= LCDP =

LCDP is a community development organisation working across the city of Lincoln and the county of Lincolnshire.

==History==
Originally known as Lincoln Community Development Project, LCDP was initiated by the churches of Lincoln to address economic and community development within the city of Lincoln.

It was launched by a group of people in January 1997, led by Andrew Vaughan, industrial chaplain in Lincoln. On the origins of the project, Andrew has said the following:

"There were a lot of creative projects going on like the regeneration of Sessions House and new training schemes being put together, but I felt there was a missing ingredient," he said.

"I thought you can have all this opportunity for people but, unless they feel motivated themselves and supported in a way that forms aspirations, then the great things that were out there would remain untapped."

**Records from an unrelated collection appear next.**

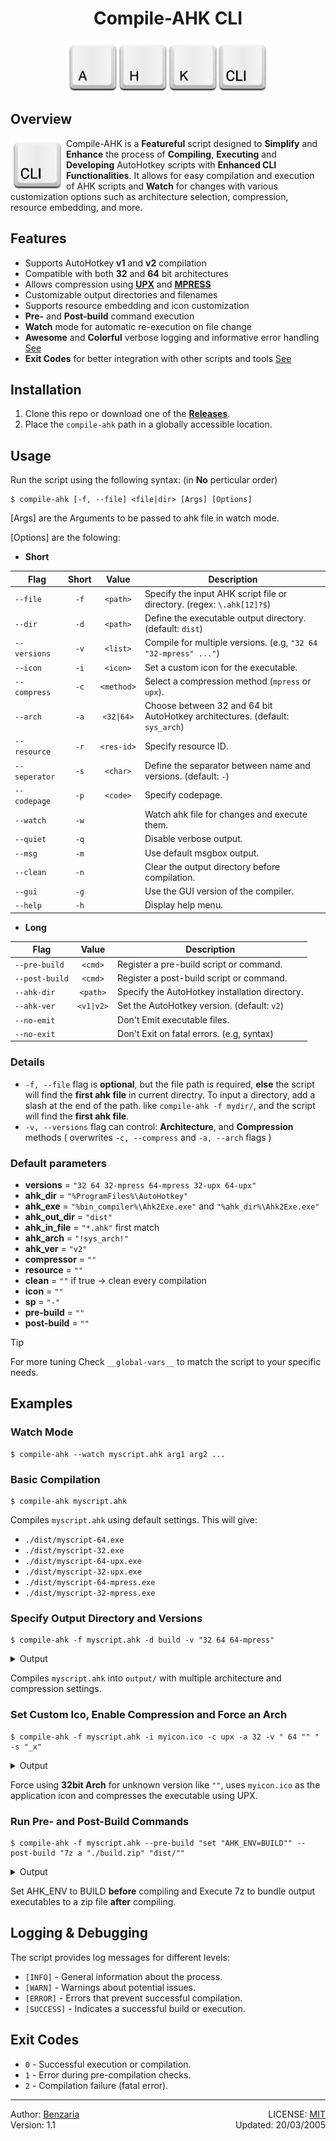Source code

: <h1 align="center">Compile-AHK CLI</h1>

<!-- ![ahk-cli-logo](./assets/ahk-cli-logo.png) -->

<div style="display: flex; justify-content: center; align-items: center; margin-bottom: 20px; flex-direction: column;">

<img src="./assets/ahk-cli-logo.png">

</div>

## Overview

<img src="./assets/cli-logo.png" style="padding: 0; marging: 0; padding-right: 5px;" align="left">

Compile-AHK is a **Featureful** script designed to **Simplify** and **Enhance** the process of **Compiling**, **Executing** and **Developing** AutoHotkey scripts with **Enhanced CLI Functionalities**. It allows for easy compilation and execution of AHK scripts and **Watch** for changes with various customization options such as architecture selection, compression, resource embedding, and more.

## Features

- Supports AutoHotkey **v1** and **v2** compilation
- Compatible with both **32** and **64** bit architectures
- Allows compression using [**UPX**][3] and [**MPRESS**][4]
- Customizable output directories and filenames
- Supports resource embedding and icon customization
- **Pre-** and **Post-build** command execution
- **Watch** mode for automatic re-execution on file change
- **Awesome** and **Colorful** verbose logging and informative error handling [See](#logging--debugging)
- **Exit Codes** for better integration with other scripts and tools [See](#exit-codes)

## Installation

1. Clone this repo or download one of the [**Releases**][7].
2. Place the `compile-ahk` path in a globally accessible location.

## Usage

Run the script using the following syntax: (in **No** perticular order)

```
$ compile-ahk [-f, --file] <file|dir> [Args] [Options]
```

[Args] are the Arguments to be passed to ahk file in watch mode.

[Options] are the folowing:

- **Short**
  
| Flag          | Short |   Value    | Description                                                                  |
| ------------- | :---: | :--------: | ---------------------------------------------------------------------------- |
| `--file`      | `-f`  |  `<path>`  | Specify the input AHK script file or directory. (regex: `\.ahk[12]?$`)       |
| `--dir`       | `-d`  |  `<path>`  | Define the executable output directory. (default: `dist`)                    |
| `--versions`  | `-v`  |  `<list>`  | Compile for multiple versions. (e.g, `"32 64 "32-mpress" ..."`)              |
| `--icon`      | `-i`  |  `<icon>`  | Set a custom icon for the executable.                                        |
| `--compress`  | `-c`  | `<method>` | Select a compression method (`mpress` or `upx`).                             |
| `--arch`      | `-a`  | `<32\|64>` | Choose between 32 and 64 bit AutoHotkey architectures. (default: `sys_arch`) |
| `--resource`  | `-r`  | `<res-id>` | Specify resource ID.                                                         |
| `--seperator` | `-s`  |  `<char>`  | Define the separator between name and versions. (default: `-`)               |
| `--codepage`  | `-p`  |  `<code>`  | Specify codepage.                                                            |
| `--watch`     | `-w`  |            | Watch ahk file for changes and execute them.                                 |
| `--quiet`     | `-q`  |            | Disable verbose output.                                                      |
| `--msg`       | `-m`  |            | Use default msgbox output.                                                   |
| `--clean`     | `-n`  |            | Clear the output directory before compilation.                               |
| `--gui`       | `-g`  |            | Use the GUI version of the compiler.                                         |
| `--help`      | `-h`  |            | Display help menu.                                                           |

- **Long**

| Flag           |   Value    | Description                                    |
| -------------- | :--------: | ---------------------------------------------- |
| `--pre-build`  |  `<cmd>`   | Register a pre-build script or command.        |
| `--post-build` |  `<cmd>`   | Register a post-build script or command.       |
| `--ahk-dir`    |  `<path>`  | Specify the AutoHotkey installation directory. |
| `--ahk-ver`    | `<v1\|v2>` | Set the AutoHotkey version. (default: `v2`)    |
| `--no-emit`    |            | Don't Emit executable files.                   |
| `--no-exit`    |            | Don't Exit on fatal errors. (e.g, syntax)      |

### Details

- `-f, --file` flag is **optional**, but the file path is required, **else** the script will find the **first ahk file** in current directry. To input a directory, add a slash at the end of the path. like `compile-ahk -f mydir/`, and the script will find the **first ahk file**.
- `-v, --versions` flag can control: **Architecture**, and **Compression** methods ( overwrites `-c, --compress` and `-a, --arch` flags )

### Default parameters

- **versions** = `"32 64 32-mpress 64-mpress 32-upx 64-upx"`
- **ahk_dir** = `"%ProgramFiles%\AutoHotkey"`
- **ahk_exe** = `"%bin_compiler%\Ahk2Exe.exe"` and `"%ahk_dir%\Ahk2Exe.exe"`
- **ahk_out_dir** = `"dist"`
- **ahk_in_file** = `"*.ahk"` first match
- **ahk_arch** = `"!sys_arch!"`
- **ahk_ver** = `"v2"`
- **compressor** = `""`
- **resource** = `""`
- **clean** = `""` if true → clean every compilation
- **icon** = `""`
- **sp** = `"-"`
- **pre-build** = `""`
- **post-build** = `""`

> [!TIP]
> For more tuning Check `__global-vars__` to match the script to your specific needs.

## Examples

### Watch Mode

```
$ compile-ahk --watch myscript.ahk arg1 arg2 ...
```

### Basic Compilation

```
$ compile-ahk myscript.ahk
```

Compiles `myscript.ahk` using default settings. This will give:

- `./dist/myscript-64.exe`
- `./dist/myscript-32.exe`
- `./dist/myscript-64-upx.exe`
- `./dist/myscript-32-upx.exe`
- `./dist/myscript-64-mpress.exe`
- `./dist/myscript-32-mpress.exe`

### Specify Output Directory and Versions

```
$ compile-ahk -f myscript.ahk -d build -v "32 64 64-mpress"
```

<details>
    <summary>Output</summary>

- `./build/myscript-64.exe`
- `./build/myscript-32.exe`
- `./build/myscript-64-mpress.exe`

</details>

Compiles `myscript.ahk` into `output/` with multiple architecture and compression settings.

### Set Custom Ico,  Enable Compression and Force an Arch

```
$ compile-ahk -f myscript.ahk -i myicon.ico -c upx -a 32 -v " 64 "" " -s "_x"
```

<details>
    <summary>Output</summary>

- `./dist/myscript.exe` → 32bit
- `./dist/myscript_x64.exe` → 64bit

</details>

Force using **32bit Arch** for unknown version like `""`, uses `myicon.ico` as the application icon and compresses the executable using UPX.

### Run Pre- and Post-Build Commands

```
$ compile-ahk -f myscript.ahk --pre-build "set "AHK_ENV=BUILD"" --post-build "7z a "./build.zip" "dist/""
```

<details>
    <summary>Output</summary>

- `./build.zip`
- `./dist/myscript-64.exe`
- `./dist/myscript-32.exe`
- ...

</details>

Set AHK_ENV to BUILD **before** compiling and Execute 7z to bundle output executables to a zip file **after** compiling.

## Logging & Debugging

The script provides log messages for different levels:

- `[INFO]` - General information about the process.
- `[WARN]` - Warnings about potential issues.
- `[ERROR]` - Errors that prevent successful compilation.
- `[SUCCESS]` - Indicates a successful build or execution.

## Exit Codes

- `0` - Successful execution or compilation.
- `1` - Error during pre-compilation checks.
- `2` - Compilation failure (fatal error).

<!-- 

## Error Handling

If the script encounters an error, it will display a message indicating the issue. Common errors include:

- Missing AHK compiler (`Ahk2Exe.exe`)
- Invalid AHK script file path
- Unsupported compression method 
- ...

-->

---

<div>
    <div>
        <span>Author: <a href="https://github.com/benzaria/">Benzaria</a></span>
        <span style="float: right;">LICENSE: <a href="./LICENSE">MIT</a></span>
    </div>
    <div>
        <span>Version: 1.1</span>
        <span style="float: right;">Updated: 20/03/2005</span>
    </div>
</div>

[0]: https://github.com/benzaria/ "me"
[1]: https://www.autohotkey.com/ "ahk"
[2]: https://www.autohotkey.com/docs/Scripts.htm#ahk2exe "ahk2exe"
[3]: https://upx.github.io/ "upx"
[4]: https://www.matcode.com/mpress.htm "mpress"
[6]: https://github.com/benzaria/compile-ahk "compile-ahk"
[7]: https://github.com/benzaria/compile-ahk/releases "releases"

The project now also provides training courses, funding advice and support to small organisations. Historically the LCDP provided small grants through the Community Chest scheme, but no longer does so.

The project is a Company Limited by Guarantee and has achieved charitable status.

== Funding ==
The project has received funding and support from a variety of UK and European based public and private funding streams. Present funding for the project comes from:
- European Social Fund
- European Regional Development Fund
- Neighbourhood Renewal Fund
- Lloyds TSB
- Safer & Stronger Communities Fund (SSCF)
- Big Lottery Fund
- Community Empowerment Fund
- Community Chest
- Single Programme
- Sure Start
- Lincolnshire NHS
- Urban Challenge
- City of Lincoln Council

== Neighbourhood Management Teams ==
In September 2006 LCDP received funding through the Neighbourhood Renewal Fund via the City of Lincoln Council to work in partnership to set up two Neighbourhood Management Teams, on the St Giles and Moorland estates of the City of Lincoln.

== BME Mental Health Project ==
In January 2007 LCDP began work with the local primary care trust to work with Black and minority ethnic groups across Lincolnshire to combat barriers preventing members of BME communities to access mental healthcare.